I'm looking to do some classification in the vein of NLTK Chapter 6. The book seems to skip a step in creating the categories, and I'm not sure what I'm doing wrong. I have my script here with the response following. My issues primarily stem from the first part -- category creation based upon directory names. Some other questions on here have used filenames (i.e. pos_1.txt and neg_1.txt), but I would prefer to create directories I could dump files into.

from nltk.corpus import movie_reviews

reviews = CategorizedPlaintextCorpusReader('./nltk_data/corpora/movie_reviews', r'(\w+)/*.txt', cat_pattern=r'/(\w+)/.txt')
reviews.categories()
['pos', 'neg']

documents = [(list(movie_reviews.words(fileid)), category)
            for category in movie_reviews.categories()
            for fileid in movie_reviews.fileids(category)]

all_words=nltk.FreqDist(
    w.lower() 
    for w in movie_reviews.words() 
    if w.lower() not in nltk.corpus.stopwords.words('english') and w.lower() not in  string.punctuation)
word_features = all_words.keys()[:100]

def document_features(document): 
    document_words = set(document) 
    features = {}
    for word in word_features:
        features['contains(%s)' % word] = (word in document_words)
    return features
print document_features(movie_reviews.words('pos/11.txt'))

featuresets = [(document_features(d), c) for (d,c) in documents]
train_set, test_set = featuresets[100:], featuresets[:100]
classifier = nltk.NaiveBayesClassifier.train(train_set)

print nltk.classify.accuracy(classifier, test_set)
classifier.show_most_informative_features(5)

This returns:

File "test.py", line 38, in <module>
    for w in movie_reviews.words()

File "/usr/local/lib/python2.6/dist-packages/nltk/corpus/reader/plaintext.py", line 184, in words
    self, self._resolve(fileids, categories))

File "/usr/local/lib/python2.6/dist-packages/nltk/corpus/reader/plaintext.py", line 91, in words
    in self.abspaths(fileids, True, True)])

File "/usr/local/lib/python2.6/dist-packages/nltk/corpus/reader/util.py", line 421, in concat
    raise ValueError('concat() expects at least one object!')

ValueError: concat() expects at least one object!

---------UPDATE------------- Thanks alvas for your detailed answer!
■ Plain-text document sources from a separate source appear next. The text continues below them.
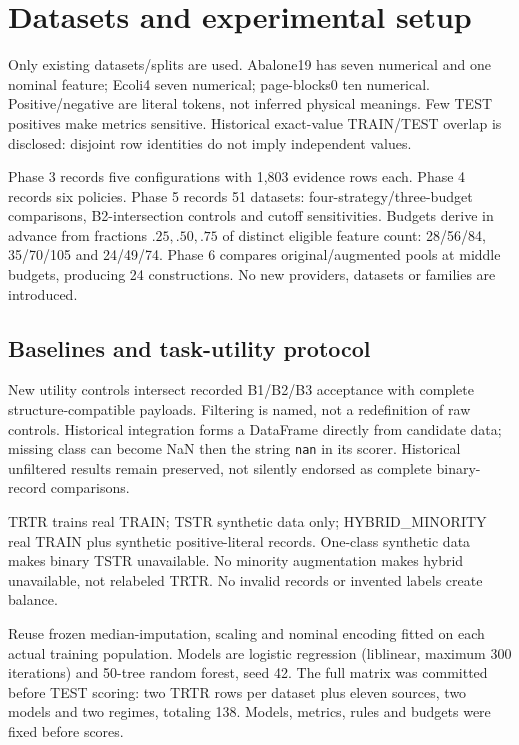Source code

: \section{Datasets and experimental setup}

Only existing datasets/splits are used. Abalone19 has seven numerical and one nominal feature; Ecoli4 seven numerical; page-blocks0 ten numerical. Positive/negative are literal tokens, not inferred physical meanings. Few TEST positives make metrics sensitive. Historical exact-value TRAIN/TEST overlap is disclosed: disjoint row identities do not imply independent values.

Phase 3 records five configurations with 1,803 evidence rows each. Phase 4 records six policies. Phase 5 records 51 datasets: four-strategy/three-budget comparisons, B2-intersection controls and cutoff sensitivities. Budgets derive in advance from fractions $.25,.50,.75$ of distinct eligible feature count: 28/56/84, 35/70/105 and 24/49/74. Phase 6 compares original/augmented pools at middle budgets, producing 24 constructions. No new providers, datasets or families are introduced.

\subsection{Baselines and task-utility protocol}

New utility controls intersect recorded B1/B2/B3 acceptance with complete structure-compatible payloads. Filtering is named, not a redefinition of raw controls. Historical integration forms a DataFrame directly from candidate data; missing class can become NaN then the string \texttt{nan} in its scorer. Historical unfiltered results remain preserved, not silently endorsed as complete binary-record comparisons.

TRTR trains real TRAIN; TSTR synthetic data only; HYBRID\_MINORITY real TRAIN plus synthetic positive-literal records. One-class synthetic data makes binary TSTR unavailable. No minority augmentation makes hybrid unavailable, not relabeled TRTR. No invalid records or invented labels create balance.

Reuse frozen median-imputation, scaling and nominal encoding fitted on each actual training population. Models are logistic regression (liblinear, maximum 300 iterations) and 50-tree random forest, seed 42. The full matrix was committed before TEST scoring: two TRTR rows per dataset plus eleven sources, two models and two regimes, totaling 138. Models, metrics, rules and budgets were fixed before scores.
I have two questions, however.

Is it possible to grab the category from the filename as I was attempting to do? I was hoping to do it in the same vein as the review_pos.txt method, only grabbing the pos from the folder name rather than the file name.
I ran your code and am experiencing a syntax error on

train_set =[({i:(i in tokens) for i in word_features}, tag) for tokens,tag in documents[:numtrain]] test_set = [({i:(i in tokens) for i in word_features}, tag) for tokens,tag in documents[numtrain:]]

with the carrot under the first for. I'm a beginner Python user and I'm not familiar enough with that bit of syntax to try to toubleshoot it.

----UPDATE 2---- Error is

File "review.py", line 17
  for i in word_features}, tag)
    ^
SyntaxError: invalid syntax`

385

asked Jan 14 '14 06:01

user3128184

1 Answers

Yes, the tutorial on chapter 6 is aim for a basic knowledge for students and from there, the students should build on it by exploring what's available in NLTK and what's not. So let's go through the problems one at a time.

Firstly, the way to get 'pos' / 'neg' documents through the directory is most probably the right thing to do, since the corpus was organized that way.

from nltk.corpus import movie_reviews as mr
from collections import defaultdict

documents = defaultdict(list)

for i in mr.fileids():
    documents[i.split('/')[0]].append(i)

print documents['pos'][:10] # first ten pos reviews.
print
print documents['neg'][:10] # first ten neg reviews.

[out]:

['pos/cv000_29590.txt', 'pos/cv001_18431.txt', 'pos/cv002_15918.txt', 'pos/cv003_11664.txt', 'pos/cv004_11636.txt', 'pos/cv005_29443.txt', 'pos/cv006_15448.txt', 'pos/cv007_4968.txt', 'pos/cv008_29435.txt', 'pos/cv009_29592.txt']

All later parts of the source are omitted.